• DATA FOR THIS TASK:
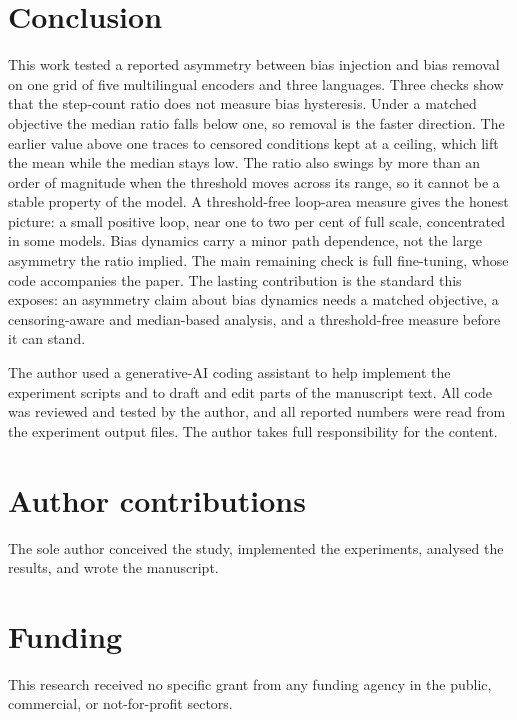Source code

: \documentclass[Afour,sageh,times]{sagej}
\begin{document}
\section{Conclusion}
\label{sec:conclusion}

This work tested a reported asymmetry between bias injection and bias removal on one grid of five multilingual encoders and three languages. Three checks show that the step-count ratio does not measure bias hysteresis. Under a matched objective the median ratio falls below one, so removal is the faster direction. The earlier value above one traces to censored conditions kept at a ceiling, which lift the mean while the median stays low. The ratio also swings by more than an order of magnitude when the threshold moves across its range, so it cannot be a stable property of the model. A threshold-free loop-area measure gives the honest picture: a small positive loop, near one to two per cent of full scale, concentrated in some models. Bias dynamics carry a minor path dependence, not the large asymmetry the ratio implied. The main remaining check is full fine-tuning, whose code accompanies the paper. The lasting contribution is the standard this exposes: an asymmetry claim about bias dynamics needs a matched objective, a censoring-aware and median-based analysis, and a threshold-free measure before it can stand.

\begin{acks}
The author used a generative-AI coding assistant to help implement the experiment scripts and to draft and edit parts of the manuscript text. All code was reviewed and tested by the author, and all reported numbers were read from the experiment output files. The author takes full responsibility for the content.
\end{acks}

\section*{Author contributions}
The sole author conceived the study, implemented the experiments, analysed the results, and wrote the manuscript.

\section*{Funding}
This research received no specific grant from any funding agency in the public, commercial, or not-for-profit sectors.
\end{document}
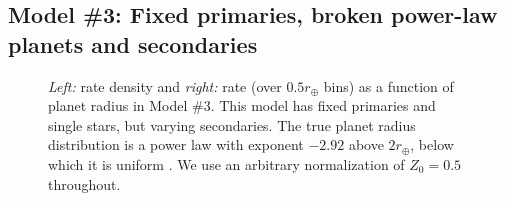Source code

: \documentclass[12pt,modern]{aastex61}
\begin{document}

\subsection{Model \#3: Fixed primaries, broken power-law planets and 
secondaries}
\label{sec:model_3}

\begin{figure}[!tb]
    \centering
    \caption{
        {\it Left:} rate density and {\it right:} rate (over $0.5r_\oplus$ 
        bins) as a function of planet radius in Model \#3. This model has 
        fixed primaries 
        and 
        single stars, but varying secondaries. The true planet radius 
        distribution is 
        a power law with exponent $-2.92$ above $2r_\oplus$, below which it is 
        uniform 
        \citep[similar to][]{howard_planet_2012}. We use an arbitrary 
        normalization of 
        $Z_0=0.5$ throughout.}
    \label{fig:occ_rate_model_3_log}
\end{figure}
\end{document}
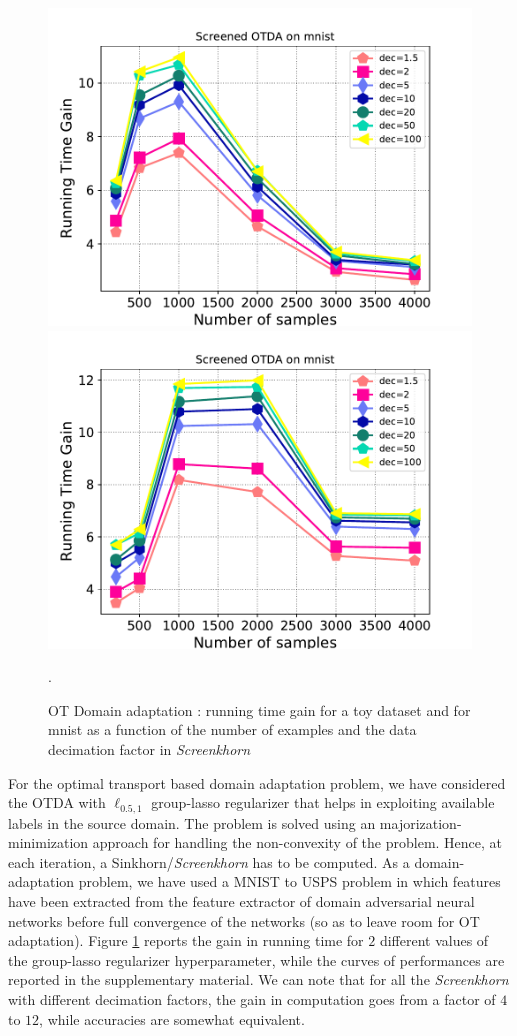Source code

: \begin{figure}[t]
	\centering

	\includegraphics[width=6.cm]{./figs/da_gain_mnist_regcl1.pdf}
	\includegraphics[width=6.cm]{./figs/da_gain_mnist_regcl10.pdf}
	\caption{OT Domain adaptation : running time gain for a toy dataset and for mnist as a function of the number of examples and the data decimation factor in \emph{Screenkhorn}}.
	\label{fig:otda}
\end{figure}

For the optimal transport based domain adaptation problem, we have considered the
OTDA with $\ell_{0.5,1}$ group-lasso regularizer that helps in exploiting available labels in the source domain. The problem is solved using an majorization-minimization approach 
for handling the non-convexity of the problem. Hence, at each iteration, a Sinkhorn/\emph{Screenkhorn} has to be computed. As a domain-adaptation problem, we have
used a MNIST to USPS problem in which features have been extracted from the
feature extractor of domain adversarial neural networks \citep{ganin2016domain} before full convergence of the networks (so as to leave room for OT adaptation). 
Figure \ref{fig:otda} reports the gain in running time for $2$ different values
of the group-lasso regularizer hyperparameter, while the curves of performances are
reported in the supplementary material. We can note that for all the  \emph{Screenkhorn} with different decimation factors, the gain in computation goes from a factor of $4$ to $12$, while accuracies are somewhat equivalent.



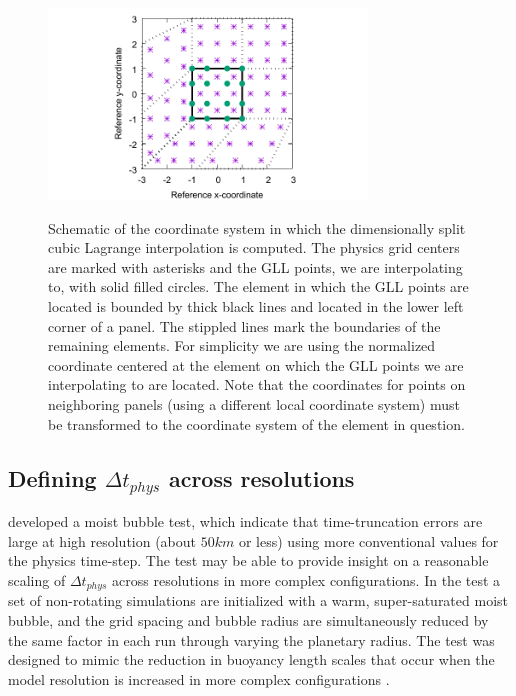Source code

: \begin{figure}[t]
\begin{center}
\noindent\includegraphics[width=20pc,angle=0]{chapter4/mapping.pdf}\\
\end{center}
\caption{Schematic of the coordinate system in which the dimensionally split cubic Lagrange interpolation is computed.  The physics grid centers are marked with asterisks and the GLL points, we are interpolating to, with solid filled circles. The element in which the GLL points are located is  bounded by  thick black lines and located in the lower left corner of a panel. The stippled lines mark the boundaries of the remaining elements. For simplicity we are using the normalized coordinate centered at the element on which the GLL points we are interpolating to are located. Note that the coordinates for points on neighboring panels (using a different local coordinate system) must be transformed to the coordinate system of the element in question.}
\label{fig:mapping}
\end{figure}

\subsection{Defining $\Delta t_{phys}$ across resolutions}\label{sec:app1}
 \cite{HR2018JAMES} developed a moist bubble test, which indicate that time-truncation errors are large at high resolution (about $50km$ or less) using more conventional values for the physics time-step. The test may be able to provide insight on a reasonable scaling of $\Delta t_{phys}$ across resolutions in more complex configurations. In the test a set of non-rotating simulations are initialized with a warm, super-saturated moist bubble, and the grid spacing and bubble radius are simultaneously reduced by the same factor in each run through varying the planetary radius. The test was designed to mimic the reduction in buoyancy length scales that occur when the model resolution is increased in more complex configurations \citep{HETAL2006JCLIM,HR2018JAMES}. 
 
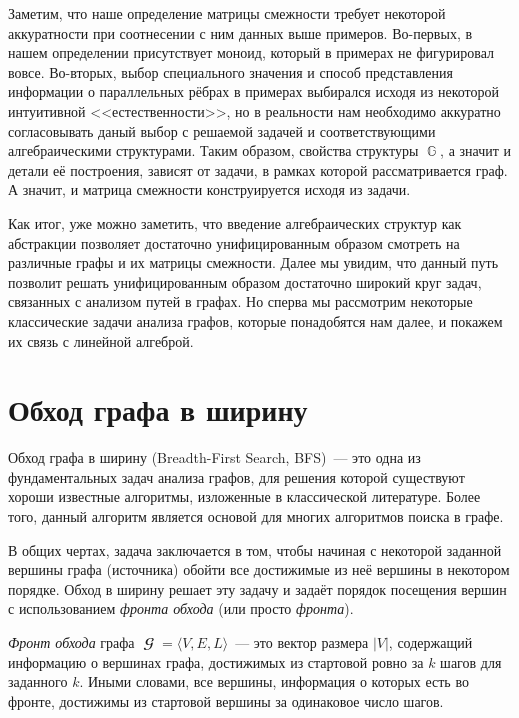 Заметим, что наше определение матрицы смежности требует некоторой аккуратности при соотнесении с ним данных выше примеров.
Во-первых, в нашем определении присутствует моноид, который в примерах не фигурировал вовсе.
Во-вторых, выбор специального значения и способ представления информации о параллельных рёбрах в примерах выбирался исходя из некоторой интуитивной <<естественности>>, но в реальности нам необходимо аккуратно согласовывать даный выбор с решаемой задачей и соответствующими алгебраическими структурами.
Таким образом, свойства структуры $\BbbG$, а значит и детали её построения, зависят от задачи, в рамках которой рассматривается граф.
А значит, и матрица смежности конструируется исходя из задачи.

Как итог, уже можно заметить, что введение алгебраических структур как абстракции позволяет достаточно унифицированным образом смотреть на различные графы и их матрицы смежности.
Далее мы увидим, что данный путь позволит решать унифицированным образом достаточно широкий круг задач, связанных с анализом путей в графах.
Но сперва мы рассмотрим некоторые классические задачи анализа графов, которые понадобятся нам далее, и покажем их связь с линейной алгеброй.

\section{Обход графа в ширину}

Обход графа в ширину (Breadth-First Search, BFS)~--- это одна из фундаментальных задач анализа графов, для решения которой существуют хороши известные алгоритмы, изложенные в классической литературе.
Более того, данный алгоритм является основой для многих алгоритмов поиска в графе.

В общих чертах, задача заключается в том, чтобы начиная с некоторой заданной вершины графа (источника) обойти все достижимые из неё вершины в некотором порядке.
Обход в ширину решает эту задачу и задаёт порядок посещения вершин с использованием \emph{фронта обхода} (или просто \emph{фронта}).
\begin{definition}
    \emph{Фронт обхода} графа $\mbfscrG = \langle V, E, L \rangle$~--- это вектор размера $|V|$, содержащий информацию%
    о вершинах графа, достижимых из стартовой ровно за $k$ шагов для заданного $k$.
    Иными словами, все вершины, информация о которых есть во фронте, достижимы из стартовой вершины за одинаковое число шагов.
\end{definition}

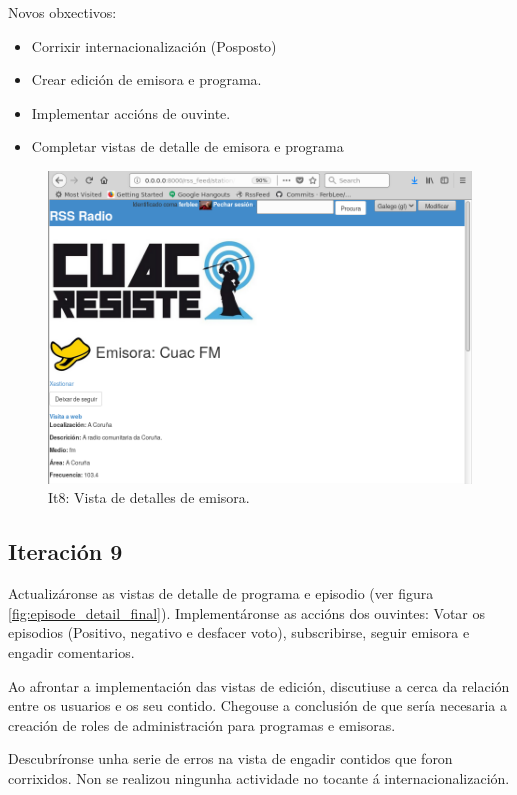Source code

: Novos obxectivos:
\begin{itemize}
	\item Corrixir internacionalización (Posposto)
	\item Crear edición de emisora e programa.
	\item Implementar accións de ouvinte.
	\item Completar vistas de detalle de emisora e programa
\end{itemize}

\begin{figure}[h]
	\centering
	\includegraphics[scale=0.4,keepaspectratio=true]{./images/station_detail_final.png}
	\caption{It8: Vista de detalles de emisora.}
	\label{fig:station_detail_final}
\end{figure}


\subsection{Iteración 9}

Actualizáronse as vistas de detalle de programa e episodio (ver figura \ref{fig:episode_detail_final}). Implementáronse as accións dos ouvintes: Votar os episodios (Positivo, negativo e desfacer voto), subscribirse, seguir emisora e engadir comentarios.

Ao afrontar a implementación das vistas de edición, discutiuse a cerca da relación entre os usuarios e os seu contido. Chegouse a conclusión de que sería necesaria a creación de roles de administración para programas e emisoras.

Descubríronse unha serie de erros na vista de engadir contidos que foron corrixidos. Non se realizou ningunha actividade no tocante á internacionalización.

• EXERCISE DIRECTIONS: Leave out the pictures, then give all the records again exactly.

• FINAL ANSWER:
Source code

: \documentclass[Afour,sageh,times]{sagej}
\begin{document}
\section{Conclusion}
\label{sec:conclusion}

This work tested a reported asymmetry between bias injection and bias removal on one grid of five multilingual encoders and three languages. Three checks show that the step-count ratio does not measure bias hysteresis. Under a matched objective the median ratio falls below one, so removal is the faster direction. The earlier value above one traces to censored conditions kept at a ceiling, which lift the mean while the median stays low. The ratio also swings by more than an order of magnitude when the threshold moves across its range, so it cannot be a stable property of the model. A threshold-free loop-area measure gives the honest picture: a small positive loop, near one to two per cent of full scale, concentrated in some models. Bias dynamics carry a minor path dependence, not the large asymmetry the ratio implied. The main remaining check is full fine-tuning, whose code accompanies the paper. The lasting contribution is the standard this exposes: an asymmetry claim about bias dynamics needs a matched objective, a censoring-aware and median-based analysis, and a threshold-free measure before it can stand.

\begin{acks}
The author used a generative-AI coding assistant to help implement the experiment scripts and to draft and edit parts of the manuscript text. All code was reviewed and tested by the author, and all reported numbers were read from the experiment output files. The author takes full responsibility for the content.
\end{acks}

\section*{Author contributions}
The sole author conceived the study, implemented the experiments, analysed the results, and wrote the manuscript.

\section*{Funding}
This research received no specific grant from any funding agency in the public, commercial, or not-for-profit sectors.
\end{document}
Source code

: \documentclass[12pt,modern]{aastex61}
\begin{document}

\subsection{Model \#3: Fixed primaries, broken power-law planets and 
secondaries}
\label{sec:model_3}

\begin{figure}[!tb]
    \centering
    \caption{
        {\it Left:} rate density and {\it right:} rate (over $0.5r_\oplus$ 
        bins) as a function of planet radius in Model \#3. This model has 
        fixed primaries 
        and 
        single stars, but varying secondaries. The true planet radius 
        distribution is 
        a power law with exponent $-2.92$ above $2r_\oplus$, below which it is 
        uniform 
        \citep[similar to][]{howard_planet_2012}. We use an arbitrary 
        normalization of 
        $Z_0=0.5$ throughout.}
    \label{fig:occ_rate_model_3_log}
\end{figure}
\end{document}
Source code

: \begin{figure}[t]
	\centering

	\includegraphics[width=6.cm]{./figs/da_gain_mnist_regcl1.pdf}
	\includegraphics[width=6.cm]{./figs/da_gain_mnist_regcl10.pdf}
	\caption{OT Domain adaptation : running time gain for a toy dataset and for mnist as a function of the number of examples and the data decimation factor in \emph{Screenkhorn}}.
	\label{fig:otda}
\end{figure}

For the optimal transport based domain adaptation problem, we have considered the
OTDA with $\ell_{0.5,1}$ group-lasso regularizer that helps in exploiting available labels in the source domain. The problem is solved using an majorization-minimization approach 
for handling the non-convexity of the problem. Hence, at each iteration, a Sinkhorn/\emph{Screenkhorn} has to be computed. As a domain-adaptation problem, we have
used a MNIST to USPS problem in which features have been extracted from the
feature extractor of domain adversarial neural networks \citep{ganin2016domain} before full convergence of the networks (so as to leave room for OT adaptation). 
Figure \ref{fig:otda} reports the gain in running time for $2$ different values
of the group-lasso regularizer hyperparameter, while the curves of performances are
reported in the supplementary material. We can note that for all the  \emph{Screenkhorn} with different decimation factors, the gain in computation goes from a factor of $4$ to $12$, while accuracies are somewhat equivalent.



Source code

: \begin{figure}[t]
\begin{center}
\noindent\includegraphics[width=20pc,angle=0]{chapter4/mapping.pdf}\\
\end{center}
\caption{Schematic of the coordinate system in which the dimensionally split cubic Lagrange interpolation is computed.  The physics grid centers are marked with asterisks and the GLL points, we are interpolating to, with solid filled circles. The element in which the GLL points are located is  bounded by  thick black lines and located in the lower left corner of a panel. The stippled lines mark the boundaries of the remaining elements. For simplicity we are using the normalized coordinate centered at the element on which the GLL points we are interpolating to are located. Note that the coordinates for points on neighboring panels (using a different local coordinate system) must be transformed to the coordinate system of the element in question.}
\label{fig:mapping}
\end{figure}

\subsection{Defining $\Delta t_{phys}$ across resolutions}\label{sec:app1}
 \cite{HR2018JAMES} developed a moist bubble test, which indicate that time-truncation errors are large at high resolution (about $50km$ or less) using more conventional values for the physics time-step. The test may be able to provide insight on a reasonable scaling of $\Delta t_{phys}$ across resolutions in more complex configurations. In the test a set of non-rotating simulations are initialized with a warm, super-saturated moist bubble, and the grid spacing and bubble radius are simultaneously reduced by the same factor in each run through varying the planetary radius. The test was designed to mimic the reduction in buoyancy length scales that occur when the model resolution is increased in more complex configurations \citep{HETAL2006JCLIM,HR2018JAMES}. 
 
 Заметим, что наше определение матрицы смежности требует некоторой аккуратности при соотнесении с ним данных выше примеров.
Во-первых, в нашем определении присутствует моноид, который в примерах не фигурировал вовсе.
Во-вторых, выбор специального значения и способ представления информации о параллельных рёбрах в примерах выбирался исходя из некоторой интуитивной <<естественности>>, но в реальности нам необходимо аккуратно согласовывать даный выбор с решаемой задачей и соответствующими алгебраическими структурами.
Таким образом, свойства структуры $\BbbG$, а значит и детали её построения, зависят от задачи, в рамках которой рассматривается граф.
А значит, и матрица смежности конструируется исходя из задачи.

Как итог, уже можно заметить, что введение алгебраических структур как абстракции позволяет достаточно унифицированным образом смотреть на различные графы и их матрицы смежности.
Далее мы увидим, что данный путь позволит решать унифицированным образом достаточно широкий круг задач, связанных с анализом путей в графах.
Но сперва мы рассмотрим некоторые классические задачи анализа графов, которые понадобятся нам далее, и покажем их связь с линейной алгеброй.

\section{Обход графа в ширину}

Обход графа в ширину (Breadth-First Search, BFS)~--- это одна из фундаментальных задач анализа графов, для решения которой существуют хороши известные алгоритмы, изложенные в классической литературе.
Более того, данный алгоритм является основой для многих алгоритмов поиска в графе.

В общих чертах, задача заключается в том, чтобы начиная с некоторой заданной вершины графа (источника) обойти все достижимые из неё вершины в некотором порядке.
Обход в ширину решает эту задачу и задаёт порядок посещения вершин с использованием \emph{фронта обхода} (или просто \emph{фронта}).
\begin{definition}
    \emph{Фронт обхода} графа $\mbfscrG = \langle V, E, L \rangle$~--- это вектор размера $|V|$, содержащий информацию%
    о вершинах графа, достижимых из стартовой ровно за $k$ шагов для заданного $k$.
    Иными словами, все вершины, информация о которых есть во фронте, достижимы из стартовой вершины за одинаковое число шагов.
\end{definition}

Source code

: Novos obxectivos:
\begin{itemize}
	\item Corrixir internacionalización (Posposto)
	\item Crear edición de emisora e programa.
	\item Implementar accións de ouvinte.
	\item Completar vistas de detalle de emisora e programa
\end{itemize}

\begin{figure}[h]
	\centering
	\includegraphics[scale=0.4,keepaspectratio=true]{./images/station_detail_final.png}
	\caption{It8: Vista de detalles de emisora.}
	\label{fig:station_detail_final}
\end{figure}


\subsection{Iteración 9}

Actualizáronse as vistas de detalle de programa e episodio (ver figura \ref{fig:episode_detail_final}). Implementáronse as accións dos ouvintes: Votar os episodios (Positivo, negativo e desfacer voto), subscribirse, seguir emisora e engadir comentarios.

Ao afrontar a implementación das vistas de edición, discutiuse a cerca da relación entre os usuarios e os seu contido. Chegouse a conclusión de que sería necesaria a creación de roles de administración para programas e emisoras.

Descubríronse unha serie de erros na vista de engadir contidos que foron corrixidos. Non se realizou ningunha actividade no tocante á internacionalización.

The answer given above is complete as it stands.